An diesem Tag soll mit der Performanz von normativer Weiblichkeit und Männlichkeit gespielt werden. Gangarten werden ausprobiert, mal hypermännlich, mal fein und fließend wie eine Balletttänzerin. Dabei sind alle Teilnehmenden frei darin, ihre Interpretation eines solchen Ganges auszuprobieren. Später sollen die Gruppenmitglieder sich über die eigene Biografie Gedanken machen: Welche Identitätsmerkmale rund um Race, Class und Gender haben in ihrem Leben eine besondere Rolle gespielt? Welche weniger? Zum Schluss entwickelt jede Person einen Drag-Charakter, basierend auf den eigenen Stärken und Schwächen.
Angeleitet wird der Workshop von Lasse Scheiba, Dramaturg und Projektleiter des Stadt:Kollektiv vom Düsseldorfer Schauspielhaus, kurz D’haus. Er führt die Gruppe durch den Tag, erzählt persönliche Anekdoten und versteht es, eine Atmosphäre zu schaffen, in der sich alle Teilnehmenden wohlfühlen. Lasse Scheiba kommt aus der Kulturwissenschaft und hat schon als Teenager eine Leidenschaft für das Theater entwickelt. Er arbeitete als Theaterpädagoge und Dramaturg am Jungen Deutschen Theater in Berlin, seit der Spielzeit 2021/2022 ist er beim Stadt:Kollektiv am D’haus.

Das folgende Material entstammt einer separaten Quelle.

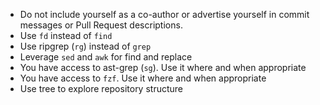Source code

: - Do not include yourself as a co-author or advertise yourself in commit messages or Pull Request descriptions.
- Use `fd` instead of `find`
- Use ripgrep (`rg`) instead of `grep`
- Leverage `sed` and `awk` for find and replace
- You have access to ast-grep (`sg`). Use it where and when appropriate
- You have access to `fzf`. Use it where and when appropriate
- Use tree to explore repository structure
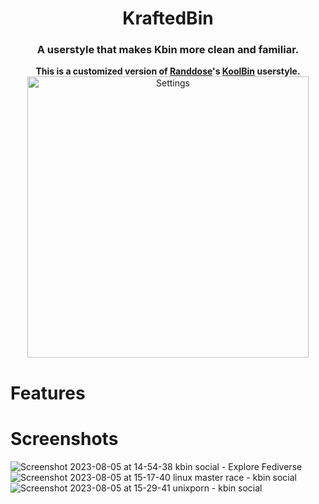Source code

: <h1 align="center">
KraftedBin
</h1>
<h3 align="center">
A userstyle that makes Kbin more clean and familiar.
</h3>
<p align="center">
<b>This is a customized version of <a href="https://userstyles.world/user/Randdose">Randdose</a>'s  <a href="https://userstyles.world/style/10315/koolbin">KoolBin</a> userstyle.</b>
<br>
  
<img src="https://github.com/ThakshilaDamsak/KraftedBin/assets/95128171/c7697cbb-2fbd-41c5-aee6-4500d5cc21b5" alt="Settings" width="450" />
</p>

# Features


# Screenshots

![Screenshot 2023-08-05 at 14-54-38 kbin social - Explore Fediverse](https://github.com/ThakshilaDamsak/KraftedBin/assets/95128171/ddc36c0f-9e36-4fe3-8bb9-e8244f4b3c66)
![Screenshot 2023-08-05 at 15-17-40 linux master race - kbin social](https://github.com/ThakshilaDamsak/KraftedBin/assets/95128171/e23e0acf-6066-4671-9ccb-f7e1b15303fe)
![Screenshot 2023-08-05 at 15-29-41 unixporn - kbin social](https://github.com/ThakshilaDamsak/KraftedBin/assets/95128171/7cdbfc6d-149c-4bbe-8299-1d5083ccbadb)
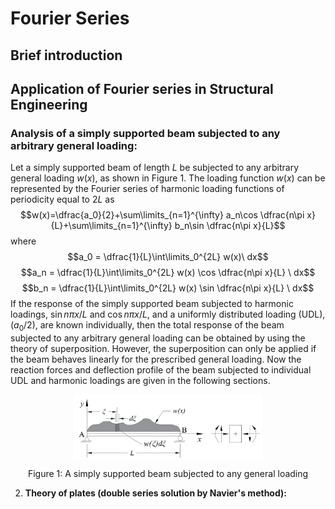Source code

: # Fourier Series

## Brief introduction

## Application of Fourier series in Structural Engineering

### **Analysis of a simply supported beam subjected to any arbitrary general loading:**
   Let a simply supported beam of length $L$ be subjected to any arbitrary general loading $w(x)$, as shown in Figure 1. The loading function $w(x)$ can be represented by the Fourier series of harmonic loading functions of periodicity equal to $2L$ as $$w(x)=\dfrac{a_0}{2}+\sum\limits_{n=1}^{\infty} a_n\cos \dfrac{n\pi x}{L}+\sum\limits_{n=1}^{\infty} b_n\sin \dfrac{n\pi x}{L}$$ where $$a_0 = \dfrac{1}{L}\int\limits_0^{2L} w(x)\ dx$$ $$a_n = \dfrac{1}{L}\int\limits_0^{2L} w(x) \cos \dfrac{n\pi x}{L} \ dx$$ $$b_n = \dfrac{1}{L}\int\limits_0^{2L} w(x) \sin \dfrac{n\pi x}{L} \ dx$$ If the response of the simply supported beam subjected to harmonic loadings, $\sin n\pi x/L$ and $\cos n\pi x/L$, and a uniformly distributed loading (UDL), $(a_0/2)$, are known individually, then the total response of the beam subjected to any arbitrary general loading can be obtained by using the theory of superposition. However, the superposition can only be applied if the beam behaves linearly for the prescribed general loading. Now the reaction forces and deflection profile of the beam subjected to individual UDL and harmonic loadings are given in the following sections.
   
  <p align="center">
    <img align="center" src="ssb_general_load.png" alt="drawing" width="300"/>
  </p>
  <p align="center"> Figure 1: A simply supported beam subjected to any general loading </p>

2. **Theory of plates (double series solution by Navier's method):** 
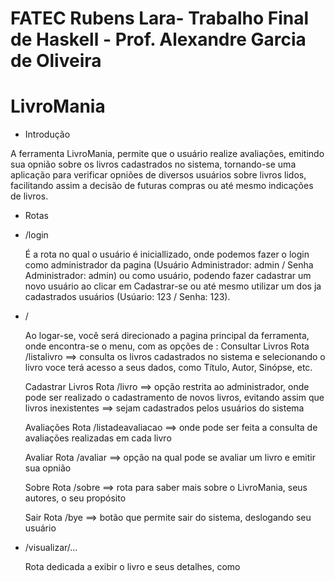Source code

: # FATEC Rubens Lara- Trabalho Final de Haskell - Prof. Alexandre Garcia de Oliveira
# LivroMania 

* Introdução

 A ferramenta LivroMania, permite que o usuário realize avaliações, emitindo sua opnião sobre os livros cadastrados no sistema, tornando-se uma aplicação para verificar opniões de diversos usuários sobre livros lidos, facilitando assim a decisão de futuras compras ou até mesmo indicações de livros.

* Rotas
 
 * /login
 
    É a rota no qual o usuário é iniciallizado, onde podemos fazer o login como administrador da pagina (Usuário Administrador: admin / Senha Administrador: admin) ou como usuário, podendo fazer cadastrar um novo usuário ao clicar em Cadastrar-se ou até mesmo utilizar um dos ja cadastrados usuários (Usúario: 123 / Senha: 123).
    

* /

   Ao logar-se, você será direcionado a pagina principal da ferramenta, onde encontra-se o menu, com as opções de : 
    Consultar Livros Rota /listalivro ==> consulta os livros cadastrados no sistema e selecionando o livro voce terá acesso a seus          dados, como Título, Autor, Sinópse, etc.
    
    Cadastrar Livros Rota /livro ==> opção restrita ao administrador, onde pode ser realizado o cadastramento de novos livros, evitando     assim que livros inexistentes ==> sejam cadastrados pelos usuários do sistema
    
    Avaliações Rota /listadeavaliacao ==> onde pode ser feita a consulta de avaliações realizadas em cada livro
    
    Avaliar Rota /avaliar ==> opção na qual pode se avaliar um livro e emitir sua opnião
    
    Sobre Rota /sobre ==> rota para saber mais sobre o LivroMania, seus autores, o seu propósito
    
    Sair Rota /bye ==> botão que permite sair do sistema, deslogando seu usuário

* /visualizar/...

   Rota dedicada a exibir o livro e seus detalhes, como

    
    


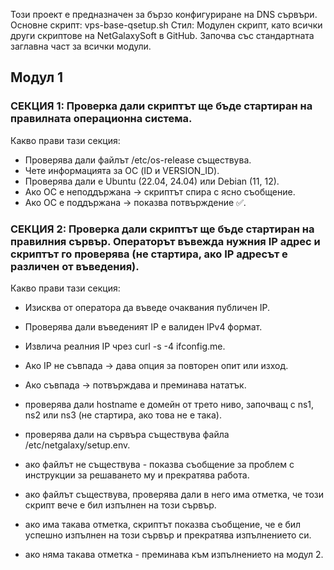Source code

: Този проект е предназначен за бързо конфигуриране на DNS сървъри. 
Основне скрипт: vps-base-qsetup.sh 
Стил: Модулен скрипт, като всички други скриптове на NetGalaxySoft в GitHub. 
Започва със стандартната заглавна част за всички модули. 

## Модул 1 
### СЕКЦИЯ 1: Проверка дали скриптът ще бъде стартиран на правилната операционна система. 
Какво прави тази секция: 
- Проверява дали файлът /etc/os-release съществува. 
- Чете информацията за ОС (ID и VERSION_ID). 
- Проверява дали е Ubuntu (22.04, 24.04) или Debian (11, 12). 
- Ако ОС е неподдържана → скриптът спира с ясно съобщение. 
- Ако ОС е поддържана → показва потвърждение ✅. 

### СЕКЦИЯ 2: Проверка дали скриптът ще бъде стартиран на правилния сървър. Операторът въвежда нужния IP адрес и скриптът го проверява (не стартира, ако IP адресът е различен от въведения). 
Какво прави тази секция: 
- Изисква от оператора да въведе очаквания публичен IP.
- Проверява дали въведеният IP е валиден IPv4 формат.
- Извлича реалния IP чрез curl -s -4 ifconfig.me.
- Ако IP не съвпада → дава опция за повторен опит или изход.
- Ако съвпада → потвърждава и преминава нататък. 



- проверява дали hostname е домейн от трето ниво, започващ с ns1, ns2 или ns3 (не стартира, ако това не е така).
- проверява дали на сървъра съществува файла /etc/netgalaxy/setup.env.
- ако файлът не съществува - показва съобщение за проблем с инструкции за решаването му и прекратява работа.
- ако файлът съществува, проверява дали в него има отметка, че този скрипт вече е бил изпълнен на този сървър.
- ако има такава отметка, скриптът показва съобщение, че е бил успешно изпълнен на този сървър и прекратява изпълнението си.
- ако няма такава отметка - преминава към изпълнението на модул 2.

In den knapp vier Jahren hat er hier einiges bewegt: Seit 2022 findet die eigens auf die Beine gestellte Show »Drag & Biest« statt, bei der Scheibas Dragpersona Effi Biest durch den Abend führt und regelmäßig Drag Performer*innen aller Erfahrungsstufen auf die Bühne bringt. Ein Jahr später kam der Wettbewerb zum »Drag Star NRW« dazu, ebenfalls moderiert von Effi Biest.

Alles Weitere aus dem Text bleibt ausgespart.